| Your objective |
For the string "First", count the lines in the records below that contain it. Answer with that number alone.
Segment Start: Data for analysis
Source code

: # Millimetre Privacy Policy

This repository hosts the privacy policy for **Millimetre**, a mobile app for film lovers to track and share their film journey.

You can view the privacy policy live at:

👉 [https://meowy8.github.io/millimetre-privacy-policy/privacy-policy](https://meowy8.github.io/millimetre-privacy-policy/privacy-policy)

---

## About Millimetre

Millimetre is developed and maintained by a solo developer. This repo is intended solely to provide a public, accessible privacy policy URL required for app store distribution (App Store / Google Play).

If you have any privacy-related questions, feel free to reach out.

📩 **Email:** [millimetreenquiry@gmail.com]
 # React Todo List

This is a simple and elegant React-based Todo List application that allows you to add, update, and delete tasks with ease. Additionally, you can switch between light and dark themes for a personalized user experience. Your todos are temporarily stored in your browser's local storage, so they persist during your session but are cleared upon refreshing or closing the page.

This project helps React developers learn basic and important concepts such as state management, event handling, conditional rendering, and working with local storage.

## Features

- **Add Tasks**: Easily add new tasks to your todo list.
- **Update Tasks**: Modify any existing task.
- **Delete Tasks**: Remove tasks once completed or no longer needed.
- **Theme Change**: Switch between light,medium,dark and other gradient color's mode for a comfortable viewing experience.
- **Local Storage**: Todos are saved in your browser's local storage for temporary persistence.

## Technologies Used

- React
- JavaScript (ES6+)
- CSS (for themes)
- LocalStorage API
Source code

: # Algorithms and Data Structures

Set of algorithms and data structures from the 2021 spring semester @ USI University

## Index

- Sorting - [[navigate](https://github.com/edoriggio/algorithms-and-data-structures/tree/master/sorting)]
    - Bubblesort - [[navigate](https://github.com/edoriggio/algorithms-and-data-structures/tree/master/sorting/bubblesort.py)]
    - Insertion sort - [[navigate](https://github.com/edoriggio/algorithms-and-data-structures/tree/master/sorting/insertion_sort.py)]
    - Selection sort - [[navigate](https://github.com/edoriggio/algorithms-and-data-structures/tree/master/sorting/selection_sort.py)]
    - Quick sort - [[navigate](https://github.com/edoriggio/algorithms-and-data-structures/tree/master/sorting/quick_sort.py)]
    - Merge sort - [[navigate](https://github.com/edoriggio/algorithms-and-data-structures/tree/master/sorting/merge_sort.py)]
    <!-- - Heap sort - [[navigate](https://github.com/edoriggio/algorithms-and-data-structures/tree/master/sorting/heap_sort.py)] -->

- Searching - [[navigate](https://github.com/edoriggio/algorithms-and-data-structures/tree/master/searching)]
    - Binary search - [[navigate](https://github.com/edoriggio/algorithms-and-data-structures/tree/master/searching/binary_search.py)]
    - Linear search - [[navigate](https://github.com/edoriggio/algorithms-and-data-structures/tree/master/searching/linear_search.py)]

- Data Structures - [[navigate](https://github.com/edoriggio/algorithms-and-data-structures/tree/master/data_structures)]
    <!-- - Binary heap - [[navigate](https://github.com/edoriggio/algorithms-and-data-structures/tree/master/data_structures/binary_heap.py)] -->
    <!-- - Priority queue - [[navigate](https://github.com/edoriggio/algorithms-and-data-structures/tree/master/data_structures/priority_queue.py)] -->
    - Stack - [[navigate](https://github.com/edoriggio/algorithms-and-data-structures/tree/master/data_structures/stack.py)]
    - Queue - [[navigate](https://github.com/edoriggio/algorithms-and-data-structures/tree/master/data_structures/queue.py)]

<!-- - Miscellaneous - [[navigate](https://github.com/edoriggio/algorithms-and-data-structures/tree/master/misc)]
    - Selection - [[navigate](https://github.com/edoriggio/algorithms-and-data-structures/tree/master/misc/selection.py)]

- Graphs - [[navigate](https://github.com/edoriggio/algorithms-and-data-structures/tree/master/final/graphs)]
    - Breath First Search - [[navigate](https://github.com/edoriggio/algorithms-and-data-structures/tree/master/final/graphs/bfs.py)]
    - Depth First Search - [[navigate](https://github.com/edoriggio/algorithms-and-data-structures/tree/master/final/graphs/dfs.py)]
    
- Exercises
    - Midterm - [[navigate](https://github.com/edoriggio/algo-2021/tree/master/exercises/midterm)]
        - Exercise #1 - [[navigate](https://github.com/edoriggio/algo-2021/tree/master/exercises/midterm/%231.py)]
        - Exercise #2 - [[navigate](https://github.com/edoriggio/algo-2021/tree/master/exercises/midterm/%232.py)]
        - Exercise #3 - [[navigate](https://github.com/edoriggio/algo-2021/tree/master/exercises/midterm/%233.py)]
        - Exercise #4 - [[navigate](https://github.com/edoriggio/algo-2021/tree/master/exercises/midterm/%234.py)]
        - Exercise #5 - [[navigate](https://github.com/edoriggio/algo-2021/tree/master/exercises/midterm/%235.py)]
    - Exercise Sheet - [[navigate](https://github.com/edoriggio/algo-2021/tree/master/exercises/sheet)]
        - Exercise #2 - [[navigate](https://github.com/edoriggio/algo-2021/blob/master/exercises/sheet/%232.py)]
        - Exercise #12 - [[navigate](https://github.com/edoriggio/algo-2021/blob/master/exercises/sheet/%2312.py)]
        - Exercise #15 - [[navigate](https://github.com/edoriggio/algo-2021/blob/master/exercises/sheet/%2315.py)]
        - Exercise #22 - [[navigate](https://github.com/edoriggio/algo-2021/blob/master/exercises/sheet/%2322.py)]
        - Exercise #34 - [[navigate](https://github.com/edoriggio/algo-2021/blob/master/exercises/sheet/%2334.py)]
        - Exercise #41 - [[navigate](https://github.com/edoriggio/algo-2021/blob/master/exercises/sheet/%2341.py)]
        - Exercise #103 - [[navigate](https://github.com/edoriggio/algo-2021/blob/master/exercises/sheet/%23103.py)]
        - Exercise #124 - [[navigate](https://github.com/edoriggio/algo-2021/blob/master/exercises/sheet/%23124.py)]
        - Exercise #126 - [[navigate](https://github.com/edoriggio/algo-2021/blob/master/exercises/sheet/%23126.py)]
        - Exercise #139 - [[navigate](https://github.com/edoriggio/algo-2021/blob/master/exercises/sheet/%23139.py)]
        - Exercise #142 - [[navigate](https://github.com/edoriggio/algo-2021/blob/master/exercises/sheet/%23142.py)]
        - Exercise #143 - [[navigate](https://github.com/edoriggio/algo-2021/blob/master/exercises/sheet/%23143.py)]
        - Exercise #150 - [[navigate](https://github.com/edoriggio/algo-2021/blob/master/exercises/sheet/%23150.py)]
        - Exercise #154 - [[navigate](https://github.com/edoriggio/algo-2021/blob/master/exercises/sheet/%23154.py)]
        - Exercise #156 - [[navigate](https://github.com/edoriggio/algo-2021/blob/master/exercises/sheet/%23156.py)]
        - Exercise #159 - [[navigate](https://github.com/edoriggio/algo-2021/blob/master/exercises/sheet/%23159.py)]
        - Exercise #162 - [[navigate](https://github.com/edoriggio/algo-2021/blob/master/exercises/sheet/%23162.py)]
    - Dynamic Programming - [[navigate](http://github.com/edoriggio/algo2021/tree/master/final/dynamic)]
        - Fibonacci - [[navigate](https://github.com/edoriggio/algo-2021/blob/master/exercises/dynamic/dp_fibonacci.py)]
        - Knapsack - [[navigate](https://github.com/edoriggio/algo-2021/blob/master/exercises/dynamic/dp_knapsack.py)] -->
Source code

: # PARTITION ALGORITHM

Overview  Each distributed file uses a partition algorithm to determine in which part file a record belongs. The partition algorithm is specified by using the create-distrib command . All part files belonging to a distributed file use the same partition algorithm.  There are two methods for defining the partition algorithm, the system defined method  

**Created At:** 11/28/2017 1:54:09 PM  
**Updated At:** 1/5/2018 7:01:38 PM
Segment End: Data for analysis
| Response |
2